● **Data for this exercise**

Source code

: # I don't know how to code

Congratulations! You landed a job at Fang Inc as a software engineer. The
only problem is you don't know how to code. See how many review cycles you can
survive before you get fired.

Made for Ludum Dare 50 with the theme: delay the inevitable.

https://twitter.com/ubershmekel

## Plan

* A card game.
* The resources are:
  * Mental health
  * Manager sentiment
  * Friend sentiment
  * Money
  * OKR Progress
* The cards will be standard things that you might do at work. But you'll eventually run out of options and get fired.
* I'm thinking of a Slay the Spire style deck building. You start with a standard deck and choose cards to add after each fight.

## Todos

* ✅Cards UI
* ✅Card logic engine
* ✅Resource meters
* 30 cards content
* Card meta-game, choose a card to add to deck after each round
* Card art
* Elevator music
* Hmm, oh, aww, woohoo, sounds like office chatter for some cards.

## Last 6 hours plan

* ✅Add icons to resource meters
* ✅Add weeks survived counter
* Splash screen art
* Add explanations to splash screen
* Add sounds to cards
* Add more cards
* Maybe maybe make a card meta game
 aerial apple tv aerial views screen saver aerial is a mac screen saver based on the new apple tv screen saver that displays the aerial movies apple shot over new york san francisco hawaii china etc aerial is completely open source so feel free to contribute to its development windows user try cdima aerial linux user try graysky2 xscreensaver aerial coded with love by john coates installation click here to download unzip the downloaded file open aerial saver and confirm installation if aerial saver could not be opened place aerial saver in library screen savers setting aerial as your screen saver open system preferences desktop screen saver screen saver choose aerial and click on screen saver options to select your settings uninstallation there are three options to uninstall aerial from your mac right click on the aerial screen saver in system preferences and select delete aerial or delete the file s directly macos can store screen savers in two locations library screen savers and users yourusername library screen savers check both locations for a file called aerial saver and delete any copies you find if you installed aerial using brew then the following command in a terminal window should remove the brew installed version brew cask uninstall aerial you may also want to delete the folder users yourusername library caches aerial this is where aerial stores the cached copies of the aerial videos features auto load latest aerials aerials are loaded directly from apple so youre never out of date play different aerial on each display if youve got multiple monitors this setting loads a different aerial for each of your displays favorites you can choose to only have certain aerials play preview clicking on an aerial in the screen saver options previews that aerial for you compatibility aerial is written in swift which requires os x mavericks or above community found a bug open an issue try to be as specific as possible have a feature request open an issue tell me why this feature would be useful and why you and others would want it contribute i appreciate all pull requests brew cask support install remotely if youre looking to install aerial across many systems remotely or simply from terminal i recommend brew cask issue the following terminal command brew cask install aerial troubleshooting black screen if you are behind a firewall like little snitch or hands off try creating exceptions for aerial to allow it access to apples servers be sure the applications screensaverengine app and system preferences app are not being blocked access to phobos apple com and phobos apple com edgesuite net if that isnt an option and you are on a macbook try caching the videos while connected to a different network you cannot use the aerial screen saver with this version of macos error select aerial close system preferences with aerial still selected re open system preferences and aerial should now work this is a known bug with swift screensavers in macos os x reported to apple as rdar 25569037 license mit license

==

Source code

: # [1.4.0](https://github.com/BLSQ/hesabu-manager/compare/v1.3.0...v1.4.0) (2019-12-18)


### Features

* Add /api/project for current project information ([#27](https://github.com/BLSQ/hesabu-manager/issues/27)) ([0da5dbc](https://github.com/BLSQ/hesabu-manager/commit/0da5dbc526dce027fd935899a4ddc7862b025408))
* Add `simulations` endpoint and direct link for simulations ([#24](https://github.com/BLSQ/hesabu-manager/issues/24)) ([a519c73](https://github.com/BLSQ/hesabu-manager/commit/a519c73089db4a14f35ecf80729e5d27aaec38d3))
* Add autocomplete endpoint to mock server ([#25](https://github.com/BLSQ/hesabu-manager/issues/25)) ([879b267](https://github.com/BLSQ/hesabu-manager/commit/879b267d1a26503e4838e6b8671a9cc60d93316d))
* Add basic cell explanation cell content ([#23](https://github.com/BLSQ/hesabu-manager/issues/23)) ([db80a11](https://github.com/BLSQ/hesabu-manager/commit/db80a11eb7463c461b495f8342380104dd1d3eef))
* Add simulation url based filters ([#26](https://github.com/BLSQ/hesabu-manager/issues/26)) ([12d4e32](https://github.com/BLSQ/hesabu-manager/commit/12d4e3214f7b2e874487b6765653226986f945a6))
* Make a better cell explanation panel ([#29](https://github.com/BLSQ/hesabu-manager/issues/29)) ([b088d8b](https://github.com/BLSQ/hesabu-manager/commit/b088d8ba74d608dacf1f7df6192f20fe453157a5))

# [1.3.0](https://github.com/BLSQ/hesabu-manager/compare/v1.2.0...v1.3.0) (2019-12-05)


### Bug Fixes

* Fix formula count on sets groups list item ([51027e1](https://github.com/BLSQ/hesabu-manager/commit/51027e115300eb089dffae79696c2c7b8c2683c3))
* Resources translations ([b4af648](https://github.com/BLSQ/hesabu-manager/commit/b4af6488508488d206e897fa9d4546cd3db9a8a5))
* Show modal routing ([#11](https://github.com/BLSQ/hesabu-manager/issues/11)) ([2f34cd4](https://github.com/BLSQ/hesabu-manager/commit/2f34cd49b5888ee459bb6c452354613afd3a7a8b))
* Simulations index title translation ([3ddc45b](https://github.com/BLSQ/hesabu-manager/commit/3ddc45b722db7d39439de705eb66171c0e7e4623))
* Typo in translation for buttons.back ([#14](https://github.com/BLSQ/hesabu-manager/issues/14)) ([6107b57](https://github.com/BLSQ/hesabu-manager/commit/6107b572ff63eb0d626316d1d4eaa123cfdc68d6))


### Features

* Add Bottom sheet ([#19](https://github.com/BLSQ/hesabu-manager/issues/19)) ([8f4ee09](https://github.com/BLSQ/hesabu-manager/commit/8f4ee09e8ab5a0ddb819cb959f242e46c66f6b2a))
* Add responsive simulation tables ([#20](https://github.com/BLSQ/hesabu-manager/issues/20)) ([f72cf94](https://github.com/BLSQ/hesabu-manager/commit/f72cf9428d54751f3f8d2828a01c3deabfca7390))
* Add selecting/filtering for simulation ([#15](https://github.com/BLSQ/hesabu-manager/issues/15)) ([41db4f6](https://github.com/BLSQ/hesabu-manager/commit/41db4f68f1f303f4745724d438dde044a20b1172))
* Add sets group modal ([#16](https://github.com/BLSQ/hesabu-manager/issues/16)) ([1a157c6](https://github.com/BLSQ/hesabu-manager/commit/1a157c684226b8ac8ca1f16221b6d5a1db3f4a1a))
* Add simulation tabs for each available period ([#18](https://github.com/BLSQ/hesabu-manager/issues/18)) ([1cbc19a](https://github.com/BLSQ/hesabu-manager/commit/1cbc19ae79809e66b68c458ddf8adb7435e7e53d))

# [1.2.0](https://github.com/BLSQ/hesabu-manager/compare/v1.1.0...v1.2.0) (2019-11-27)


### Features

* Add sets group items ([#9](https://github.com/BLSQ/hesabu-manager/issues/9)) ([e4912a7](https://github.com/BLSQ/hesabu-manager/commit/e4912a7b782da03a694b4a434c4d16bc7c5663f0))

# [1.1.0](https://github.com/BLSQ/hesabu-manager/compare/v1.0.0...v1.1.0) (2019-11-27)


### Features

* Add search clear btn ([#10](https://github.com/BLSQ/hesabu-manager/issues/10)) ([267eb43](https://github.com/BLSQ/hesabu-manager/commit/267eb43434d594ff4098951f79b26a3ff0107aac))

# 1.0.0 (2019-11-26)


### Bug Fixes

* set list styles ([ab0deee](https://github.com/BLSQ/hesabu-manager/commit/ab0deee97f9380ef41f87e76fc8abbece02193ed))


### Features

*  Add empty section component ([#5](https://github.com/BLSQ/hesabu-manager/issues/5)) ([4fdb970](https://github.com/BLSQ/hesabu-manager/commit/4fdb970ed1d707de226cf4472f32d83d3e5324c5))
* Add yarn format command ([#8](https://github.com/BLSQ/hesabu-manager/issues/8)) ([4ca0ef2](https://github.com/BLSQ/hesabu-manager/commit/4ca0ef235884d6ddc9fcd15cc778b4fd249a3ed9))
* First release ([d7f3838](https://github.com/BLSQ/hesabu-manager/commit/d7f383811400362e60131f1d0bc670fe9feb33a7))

● **Task details**
The answer must be every line of the records that contains the word "meta".

● **Reply**
* Card meta-game, choose a card to add to deck after each round
* Maybe maybe make a card meta game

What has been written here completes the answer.